## WHAT IS EXPECTED
From the entries below, output the line with "In this slide, some" and each following line up to and including the line with "Here, we have", exactly as written.

## DATASET RECORDS
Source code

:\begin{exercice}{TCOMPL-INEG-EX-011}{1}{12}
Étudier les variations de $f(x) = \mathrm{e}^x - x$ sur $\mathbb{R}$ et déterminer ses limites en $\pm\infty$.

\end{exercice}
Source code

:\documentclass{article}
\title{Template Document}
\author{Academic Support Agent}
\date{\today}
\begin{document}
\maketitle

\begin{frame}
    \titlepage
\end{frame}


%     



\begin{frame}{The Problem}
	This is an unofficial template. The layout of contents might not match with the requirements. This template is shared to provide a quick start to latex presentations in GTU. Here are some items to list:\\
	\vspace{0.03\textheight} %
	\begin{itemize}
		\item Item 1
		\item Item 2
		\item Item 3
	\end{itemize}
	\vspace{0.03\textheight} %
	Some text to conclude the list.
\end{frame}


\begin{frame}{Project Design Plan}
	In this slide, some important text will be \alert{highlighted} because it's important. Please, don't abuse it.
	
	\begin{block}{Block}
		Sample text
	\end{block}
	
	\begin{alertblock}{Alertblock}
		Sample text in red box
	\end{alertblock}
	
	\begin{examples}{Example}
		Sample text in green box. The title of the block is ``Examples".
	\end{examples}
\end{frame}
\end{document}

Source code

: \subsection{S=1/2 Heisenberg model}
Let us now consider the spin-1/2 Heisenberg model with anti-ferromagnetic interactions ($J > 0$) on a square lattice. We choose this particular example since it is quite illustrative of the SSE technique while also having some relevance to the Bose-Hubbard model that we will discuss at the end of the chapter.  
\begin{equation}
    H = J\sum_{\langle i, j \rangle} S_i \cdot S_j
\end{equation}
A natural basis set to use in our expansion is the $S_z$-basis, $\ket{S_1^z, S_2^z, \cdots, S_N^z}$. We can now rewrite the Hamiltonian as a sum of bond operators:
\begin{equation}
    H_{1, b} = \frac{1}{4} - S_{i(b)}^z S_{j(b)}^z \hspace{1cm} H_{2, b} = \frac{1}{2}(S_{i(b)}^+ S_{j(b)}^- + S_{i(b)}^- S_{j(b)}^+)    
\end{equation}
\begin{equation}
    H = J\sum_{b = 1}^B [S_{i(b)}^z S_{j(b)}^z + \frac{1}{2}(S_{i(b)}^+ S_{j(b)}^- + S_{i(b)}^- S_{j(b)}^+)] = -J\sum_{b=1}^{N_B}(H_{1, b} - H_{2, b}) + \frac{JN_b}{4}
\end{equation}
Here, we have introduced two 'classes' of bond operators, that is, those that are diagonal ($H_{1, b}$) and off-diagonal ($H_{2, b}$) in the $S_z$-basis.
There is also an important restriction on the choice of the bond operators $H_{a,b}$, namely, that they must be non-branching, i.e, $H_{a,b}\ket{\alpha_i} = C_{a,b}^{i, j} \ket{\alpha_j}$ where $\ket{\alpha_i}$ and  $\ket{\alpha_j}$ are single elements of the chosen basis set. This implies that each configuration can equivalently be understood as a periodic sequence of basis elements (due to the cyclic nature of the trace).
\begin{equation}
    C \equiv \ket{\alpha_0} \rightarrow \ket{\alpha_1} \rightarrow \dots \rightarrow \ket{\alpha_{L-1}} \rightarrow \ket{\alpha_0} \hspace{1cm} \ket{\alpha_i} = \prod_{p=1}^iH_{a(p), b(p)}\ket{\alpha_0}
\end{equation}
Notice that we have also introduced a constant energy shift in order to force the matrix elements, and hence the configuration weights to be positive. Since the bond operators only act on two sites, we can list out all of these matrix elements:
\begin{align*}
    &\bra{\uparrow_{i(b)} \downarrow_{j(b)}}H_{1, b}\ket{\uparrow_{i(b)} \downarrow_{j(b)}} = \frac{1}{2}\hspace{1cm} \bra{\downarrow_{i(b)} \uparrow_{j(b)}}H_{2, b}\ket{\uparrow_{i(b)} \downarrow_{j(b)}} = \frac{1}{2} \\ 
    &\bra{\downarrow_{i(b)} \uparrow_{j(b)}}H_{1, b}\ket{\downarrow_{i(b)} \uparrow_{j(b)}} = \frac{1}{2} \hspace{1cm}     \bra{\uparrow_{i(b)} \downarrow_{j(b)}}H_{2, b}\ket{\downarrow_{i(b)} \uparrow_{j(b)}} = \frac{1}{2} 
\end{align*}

## ANSWER BOX
	In this slide, some important text will be \alert{highlighted} because it's important. Please, don't abuse it.
	
	\begin{block}{Block}
		Sample text
	\end{block}
	
	\begin{alertblock}{Alertblock}
		Sample text in red box
	\end{alertblock}
	
	\begin{examples}{Example}
		Sample text in green box. The title of the block is ``Examples".
	\end{examples}
\end{frame}
\end{document}

Source code

: \subsection{S=1/2 Heisenberg model}
Let us now consider the spin-1/2 Heisenberg model with anti-ferromagnetic interactions ($J > 0$) on a square lattice. We choose this particular example since it is quite illustrative of the SSE technique while also having some relevance to the Bose-Hubbard model that we will discuss at the end of the chapter.  
\begin{equation}
    H = J\sum_{\langle i, j \rangle} S_i \cdot S_j
\end{equation}
A natural basis set to use in our expansion is the $S_z$-basis, $\ket{S_1^z, S_2^z, \cdots, S_N^z}$. We can now rewrite the Hamiltonian as a sum of bond operators:
\begin{equation}
    H_{1, b} = \frac{1}{4} - S_{i(b)}^z S_{j(b)}^z \hspace{1cm} H_{2, b} = \frac{1}{2}(S_{i(b)}^+ S_{j(b)}^- + S_{i(b)}^- S_{j(b)}^+)    
\end{equation}
\begin{equation}
    H = J\sum_{b = 1}^B [S_{i(b)}^z S_{j(b)}^z + \frac{1}{2}(S_{i(b)}^+ S_{j(b)}^- + S_{i(b)}^- S_{j(b)}^+)] = -J\sum_{b=1}^{N_B}(H_{1, b} - H_{2, b}) + \frac{JN_b}{4}
\end{equation}
Here, we have introduced two 'classes' of bond operators, that is, those that are diagonal ($H_{1, b}$) and off-diagonal ($H_{2, b}$) in the $S_z$-basis.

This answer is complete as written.